Contratti a termine: Camusso e Landini bacchettano Renzi

ULTIMO AGGIORNAMENTO 8:58

Landini e Camusso

 

La leader della Cgil, Susanna Camusso – che si era sbilanciata due giorni fa a favore del provvedimento sul lavoro accennato (con effetti speciali) dal premier Matteo Renzi – ha fatto retromarcia.

A convincerla poco sono i dettagli forniti dal ministro del Lavoro, Giuliano Poletti, che ha prospettato la possibilità, per i datori di lavoro, di prorogare il contratto a termine per 36 mesi. “Siamo disposti a discutere di un contratto unico, ma prima bisogna abolire il decreto sul lavoro che prevede contratti a termine senza causale per tre anni – ha tagliato corto la Camusso – Si è fatto esattamente l’opposto di quello che lo stesso premier dichiarava: si è creata un’altra forma di precarietà“.

E nel “mirino” della sindacalista è finito, soprattutto, il neo responsabile del Welfare, Giuliano Poletti, con la sua inattesa “metamorfosi”Fatico a riconoscere la dimensione di chi (da presidente della Legacoop, ndr) – ha rincarato la segretaria della Cgil – diceva che bisogna investire sul lavoratore e sulla sua formazione con l’idea che l’unico contratto che si utilizza è quello a termine. Da un lato si dice che il lavoro deve essere al centro – ha concluso la Camusso – e dall’altro si nega la dignità al lavoro”. 
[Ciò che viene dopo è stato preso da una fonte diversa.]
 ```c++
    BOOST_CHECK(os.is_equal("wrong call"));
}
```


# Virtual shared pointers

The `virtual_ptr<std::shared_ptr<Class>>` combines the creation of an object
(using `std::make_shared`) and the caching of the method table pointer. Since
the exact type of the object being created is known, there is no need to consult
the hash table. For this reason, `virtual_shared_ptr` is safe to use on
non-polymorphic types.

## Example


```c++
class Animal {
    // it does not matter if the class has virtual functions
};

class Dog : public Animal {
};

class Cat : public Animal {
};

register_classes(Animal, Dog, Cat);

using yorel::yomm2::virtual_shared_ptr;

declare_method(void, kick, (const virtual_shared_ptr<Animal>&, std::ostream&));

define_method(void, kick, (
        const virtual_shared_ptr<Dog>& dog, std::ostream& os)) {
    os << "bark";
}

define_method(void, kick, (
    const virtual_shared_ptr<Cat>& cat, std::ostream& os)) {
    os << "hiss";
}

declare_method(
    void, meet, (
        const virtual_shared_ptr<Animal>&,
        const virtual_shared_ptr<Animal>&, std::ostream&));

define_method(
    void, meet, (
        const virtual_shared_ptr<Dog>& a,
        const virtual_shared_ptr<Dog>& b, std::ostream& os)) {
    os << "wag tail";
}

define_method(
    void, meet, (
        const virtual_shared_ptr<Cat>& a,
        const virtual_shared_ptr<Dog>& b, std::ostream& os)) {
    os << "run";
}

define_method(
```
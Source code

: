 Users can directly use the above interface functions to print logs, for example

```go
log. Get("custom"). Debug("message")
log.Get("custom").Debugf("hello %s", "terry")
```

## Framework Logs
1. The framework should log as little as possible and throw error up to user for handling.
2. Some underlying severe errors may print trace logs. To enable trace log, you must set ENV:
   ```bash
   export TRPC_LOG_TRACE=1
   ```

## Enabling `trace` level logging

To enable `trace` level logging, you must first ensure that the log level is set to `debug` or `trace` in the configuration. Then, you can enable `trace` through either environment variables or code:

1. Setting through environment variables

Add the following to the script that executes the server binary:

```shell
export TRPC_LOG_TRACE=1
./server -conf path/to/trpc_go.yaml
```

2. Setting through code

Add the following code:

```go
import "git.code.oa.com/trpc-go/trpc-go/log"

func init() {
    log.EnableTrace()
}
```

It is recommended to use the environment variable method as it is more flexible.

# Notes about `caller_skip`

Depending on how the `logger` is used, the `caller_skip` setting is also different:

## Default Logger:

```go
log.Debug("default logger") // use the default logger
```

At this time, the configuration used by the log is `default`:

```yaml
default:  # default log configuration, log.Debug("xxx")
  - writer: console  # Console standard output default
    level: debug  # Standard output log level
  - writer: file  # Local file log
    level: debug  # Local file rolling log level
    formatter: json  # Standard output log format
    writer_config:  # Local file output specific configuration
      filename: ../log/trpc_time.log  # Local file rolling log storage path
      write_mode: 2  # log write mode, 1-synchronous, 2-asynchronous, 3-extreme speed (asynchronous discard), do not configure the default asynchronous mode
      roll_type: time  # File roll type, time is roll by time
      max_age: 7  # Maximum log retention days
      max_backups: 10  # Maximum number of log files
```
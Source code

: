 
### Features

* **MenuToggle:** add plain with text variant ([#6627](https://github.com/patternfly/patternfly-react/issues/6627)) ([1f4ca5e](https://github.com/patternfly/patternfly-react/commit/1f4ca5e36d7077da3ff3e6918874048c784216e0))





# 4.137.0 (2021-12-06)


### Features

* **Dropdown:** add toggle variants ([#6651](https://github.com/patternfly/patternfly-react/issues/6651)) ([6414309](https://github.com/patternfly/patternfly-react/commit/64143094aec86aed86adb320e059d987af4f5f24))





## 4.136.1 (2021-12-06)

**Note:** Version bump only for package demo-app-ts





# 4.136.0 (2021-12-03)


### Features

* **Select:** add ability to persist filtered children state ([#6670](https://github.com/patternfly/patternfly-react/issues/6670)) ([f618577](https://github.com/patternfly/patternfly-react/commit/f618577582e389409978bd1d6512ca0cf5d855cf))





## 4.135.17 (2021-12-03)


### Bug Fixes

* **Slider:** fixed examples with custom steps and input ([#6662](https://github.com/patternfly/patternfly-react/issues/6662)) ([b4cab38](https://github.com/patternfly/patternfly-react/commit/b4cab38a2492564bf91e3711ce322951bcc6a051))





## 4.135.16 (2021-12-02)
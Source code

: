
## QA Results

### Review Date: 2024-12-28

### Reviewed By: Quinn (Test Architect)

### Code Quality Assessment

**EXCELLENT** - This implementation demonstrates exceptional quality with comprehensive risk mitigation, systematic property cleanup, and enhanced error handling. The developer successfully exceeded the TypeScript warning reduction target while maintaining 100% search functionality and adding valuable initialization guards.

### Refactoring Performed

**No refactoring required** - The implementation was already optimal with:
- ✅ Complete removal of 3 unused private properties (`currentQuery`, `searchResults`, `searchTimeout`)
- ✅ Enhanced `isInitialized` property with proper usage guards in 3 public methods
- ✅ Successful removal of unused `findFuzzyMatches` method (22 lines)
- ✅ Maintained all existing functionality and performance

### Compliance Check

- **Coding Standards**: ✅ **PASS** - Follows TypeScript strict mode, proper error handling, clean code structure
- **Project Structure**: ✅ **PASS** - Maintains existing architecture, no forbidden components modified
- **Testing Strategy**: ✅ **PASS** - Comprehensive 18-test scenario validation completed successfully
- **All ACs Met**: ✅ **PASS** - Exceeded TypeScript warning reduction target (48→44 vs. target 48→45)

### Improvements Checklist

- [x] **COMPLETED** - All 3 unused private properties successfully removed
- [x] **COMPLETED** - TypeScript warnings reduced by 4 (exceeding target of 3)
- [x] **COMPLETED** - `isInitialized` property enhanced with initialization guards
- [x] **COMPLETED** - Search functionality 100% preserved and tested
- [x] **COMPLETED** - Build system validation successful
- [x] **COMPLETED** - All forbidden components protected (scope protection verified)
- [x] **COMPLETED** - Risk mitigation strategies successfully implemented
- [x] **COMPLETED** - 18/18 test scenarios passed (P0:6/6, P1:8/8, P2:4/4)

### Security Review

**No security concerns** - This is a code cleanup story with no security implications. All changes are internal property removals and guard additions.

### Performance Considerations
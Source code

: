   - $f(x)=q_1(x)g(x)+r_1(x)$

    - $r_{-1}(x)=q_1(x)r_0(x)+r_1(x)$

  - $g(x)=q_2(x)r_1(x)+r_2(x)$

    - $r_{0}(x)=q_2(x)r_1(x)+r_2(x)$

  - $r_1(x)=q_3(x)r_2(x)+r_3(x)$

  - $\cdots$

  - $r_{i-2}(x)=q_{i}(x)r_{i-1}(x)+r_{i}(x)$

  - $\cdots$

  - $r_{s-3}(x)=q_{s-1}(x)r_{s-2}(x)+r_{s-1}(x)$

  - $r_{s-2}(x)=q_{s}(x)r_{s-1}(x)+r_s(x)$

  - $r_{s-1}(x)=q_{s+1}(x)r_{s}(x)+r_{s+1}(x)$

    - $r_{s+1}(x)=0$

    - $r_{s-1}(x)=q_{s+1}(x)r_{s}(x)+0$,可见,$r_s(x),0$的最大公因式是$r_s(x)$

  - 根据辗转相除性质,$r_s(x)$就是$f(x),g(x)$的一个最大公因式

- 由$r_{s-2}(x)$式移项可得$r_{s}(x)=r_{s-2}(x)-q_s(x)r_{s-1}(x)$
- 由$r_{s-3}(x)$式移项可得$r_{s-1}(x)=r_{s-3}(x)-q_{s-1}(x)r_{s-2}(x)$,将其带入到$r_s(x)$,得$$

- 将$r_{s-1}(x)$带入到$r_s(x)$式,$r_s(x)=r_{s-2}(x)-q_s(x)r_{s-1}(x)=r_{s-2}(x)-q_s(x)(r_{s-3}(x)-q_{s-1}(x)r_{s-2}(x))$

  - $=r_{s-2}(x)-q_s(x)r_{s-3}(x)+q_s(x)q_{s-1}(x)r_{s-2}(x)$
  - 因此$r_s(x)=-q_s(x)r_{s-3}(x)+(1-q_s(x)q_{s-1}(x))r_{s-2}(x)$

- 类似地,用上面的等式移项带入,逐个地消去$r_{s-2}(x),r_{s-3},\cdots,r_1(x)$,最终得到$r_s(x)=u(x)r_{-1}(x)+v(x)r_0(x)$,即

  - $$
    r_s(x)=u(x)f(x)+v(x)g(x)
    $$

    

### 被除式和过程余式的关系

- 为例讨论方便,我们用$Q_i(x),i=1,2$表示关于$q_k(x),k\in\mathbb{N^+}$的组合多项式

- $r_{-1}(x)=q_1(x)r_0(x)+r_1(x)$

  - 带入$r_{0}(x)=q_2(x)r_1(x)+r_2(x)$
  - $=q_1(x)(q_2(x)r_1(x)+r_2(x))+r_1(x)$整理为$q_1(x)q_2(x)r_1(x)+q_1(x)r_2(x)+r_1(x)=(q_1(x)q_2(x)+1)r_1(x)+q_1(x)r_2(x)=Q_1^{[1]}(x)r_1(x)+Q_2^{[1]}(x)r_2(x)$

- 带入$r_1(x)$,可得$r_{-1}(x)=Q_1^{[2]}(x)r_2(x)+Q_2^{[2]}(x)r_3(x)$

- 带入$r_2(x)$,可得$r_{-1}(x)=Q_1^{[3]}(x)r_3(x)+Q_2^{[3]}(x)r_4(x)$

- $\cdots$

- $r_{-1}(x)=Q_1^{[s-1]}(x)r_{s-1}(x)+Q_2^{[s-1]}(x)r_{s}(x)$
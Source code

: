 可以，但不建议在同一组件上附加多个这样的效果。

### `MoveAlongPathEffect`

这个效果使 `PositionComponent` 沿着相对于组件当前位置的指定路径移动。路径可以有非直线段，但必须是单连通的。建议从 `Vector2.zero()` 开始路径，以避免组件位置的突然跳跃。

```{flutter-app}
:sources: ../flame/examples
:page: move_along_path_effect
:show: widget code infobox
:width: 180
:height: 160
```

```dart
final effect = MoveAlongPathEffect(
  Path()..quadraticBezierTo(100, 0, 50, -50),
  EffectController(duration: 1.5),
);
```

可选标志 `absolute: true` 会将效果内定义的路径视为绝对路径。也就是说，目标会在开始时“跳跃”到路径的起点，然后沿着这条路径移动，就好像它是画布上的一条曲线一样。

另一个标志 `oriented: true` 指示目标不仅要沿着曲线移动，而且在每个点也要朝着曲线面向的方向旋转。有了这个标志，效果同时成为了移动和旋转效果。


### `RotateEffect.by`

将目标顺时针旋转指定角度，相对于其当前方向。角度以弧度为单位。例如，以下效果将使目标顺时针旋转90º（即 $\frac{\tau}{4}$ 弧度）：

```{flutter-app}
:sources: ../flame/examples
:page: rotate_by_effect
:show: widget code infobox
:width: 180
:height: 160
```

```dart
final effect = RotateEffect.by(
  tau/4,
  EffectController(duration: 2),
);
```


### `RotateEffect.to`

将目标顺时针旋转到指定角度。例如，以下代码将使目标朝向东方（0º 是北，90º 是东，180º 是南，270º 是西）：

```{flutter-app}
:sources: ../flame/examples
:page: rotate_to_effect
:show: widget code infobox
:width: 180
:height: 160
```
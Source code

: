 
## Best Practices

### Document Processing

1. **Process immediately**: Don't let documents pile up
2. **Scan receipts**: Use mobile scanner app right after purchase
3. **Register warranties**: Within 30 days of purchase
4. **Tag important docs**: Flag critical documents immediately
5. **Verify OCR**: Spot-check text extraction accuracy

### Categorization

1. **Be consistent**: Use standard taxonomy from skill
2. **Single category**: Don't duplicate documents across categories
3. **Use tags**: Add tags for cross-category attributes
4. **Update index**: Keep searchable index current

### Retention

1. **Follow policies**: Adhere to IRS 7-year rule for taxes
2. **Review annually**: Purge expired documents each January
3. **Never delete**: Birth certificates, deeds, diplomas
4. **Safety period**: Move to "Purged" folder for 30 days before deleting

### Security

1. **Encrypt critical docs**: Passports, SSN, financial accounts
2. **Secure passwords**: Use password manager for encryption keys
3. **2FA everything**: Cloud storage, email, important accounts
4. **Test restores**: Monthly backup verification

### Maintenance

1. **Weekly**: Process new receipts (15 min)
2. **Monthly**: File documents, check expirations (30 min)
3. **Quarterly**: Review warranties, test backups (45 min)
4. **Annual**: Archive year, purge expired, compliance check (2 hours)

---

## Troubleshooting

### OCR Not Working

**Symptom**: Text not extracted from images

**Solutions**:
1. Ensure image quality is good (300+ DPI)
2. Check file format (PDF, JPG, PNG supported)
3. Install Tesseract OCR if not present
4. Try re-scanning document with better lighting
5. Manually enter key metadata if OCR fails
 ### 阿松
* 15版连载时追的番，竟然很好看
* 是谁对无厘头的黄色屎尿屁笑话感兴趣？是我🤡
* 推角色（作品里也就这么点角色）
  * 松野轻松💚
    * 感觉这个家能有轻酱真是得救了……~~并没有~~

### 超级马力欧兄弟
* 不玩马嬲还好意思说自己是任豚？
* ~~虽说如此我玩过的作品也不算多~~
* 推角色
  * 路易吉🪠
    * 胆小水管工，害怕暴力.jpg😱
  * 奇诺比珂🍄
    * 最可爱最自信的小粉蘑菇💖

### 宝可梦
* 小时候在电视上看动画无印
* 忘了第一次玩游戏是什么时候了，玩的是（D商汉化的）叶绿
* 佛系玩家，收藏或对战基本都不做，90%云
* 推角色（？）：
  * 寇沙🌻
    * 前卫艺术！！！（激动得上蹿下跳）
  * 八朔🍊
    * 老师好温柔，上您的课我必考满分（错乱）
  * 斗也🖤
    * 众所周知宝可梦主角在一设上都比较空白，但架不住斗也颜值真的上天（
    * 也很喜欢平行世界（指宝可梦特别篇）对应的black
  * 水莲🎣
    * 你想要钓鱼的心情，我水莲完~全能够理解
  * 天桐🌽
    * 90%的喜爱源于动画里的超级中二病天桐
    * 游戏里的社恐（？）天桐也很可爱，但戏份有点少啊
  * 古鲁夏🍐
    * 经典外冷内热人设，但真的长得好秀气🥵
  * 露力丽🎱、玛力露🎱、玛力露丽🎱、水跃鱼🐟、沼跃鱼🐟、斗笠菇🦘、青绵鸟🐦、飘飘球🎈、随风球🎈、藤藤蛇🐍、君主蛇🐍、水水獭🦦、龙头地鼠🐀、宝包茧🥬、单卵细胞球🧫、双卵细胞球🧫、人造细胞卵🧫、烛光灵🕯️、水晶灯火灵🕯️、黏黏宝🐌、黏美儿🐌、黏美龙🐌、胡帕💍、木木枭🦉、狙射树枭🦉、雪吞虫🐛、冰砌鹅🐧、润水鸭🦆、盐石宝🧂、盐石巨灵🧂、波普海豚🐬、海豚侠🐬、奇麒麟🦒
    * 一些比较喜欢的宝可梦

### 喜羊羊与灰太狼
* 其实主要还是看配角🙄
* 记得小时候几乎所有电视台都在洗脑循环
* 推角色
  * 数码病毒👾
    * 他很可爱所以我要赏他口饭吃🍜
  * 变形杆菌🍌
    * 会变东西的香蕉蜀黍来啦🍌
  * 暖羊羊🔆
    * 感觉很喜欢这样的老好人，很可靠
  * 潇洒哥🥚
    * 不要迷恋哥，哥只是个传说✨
Giudizio sostanzialmente condiviso dal numero uno della Fiom, Maurizio Landini (che con Susanna Camusso non è sempre stato d’accordo): “Il contratto a termine non mi convince perché vedo un allargamento della precarietà di cui il Paese e i giovani non hanno bisogno – ha detto il sindacalista delle tute blu – Per intenderci, se un giovane va in banca con un contratto a tempo determinato, non gli fanno accendere il mutuo. Non mi sembra che questa sia la strada giusta”.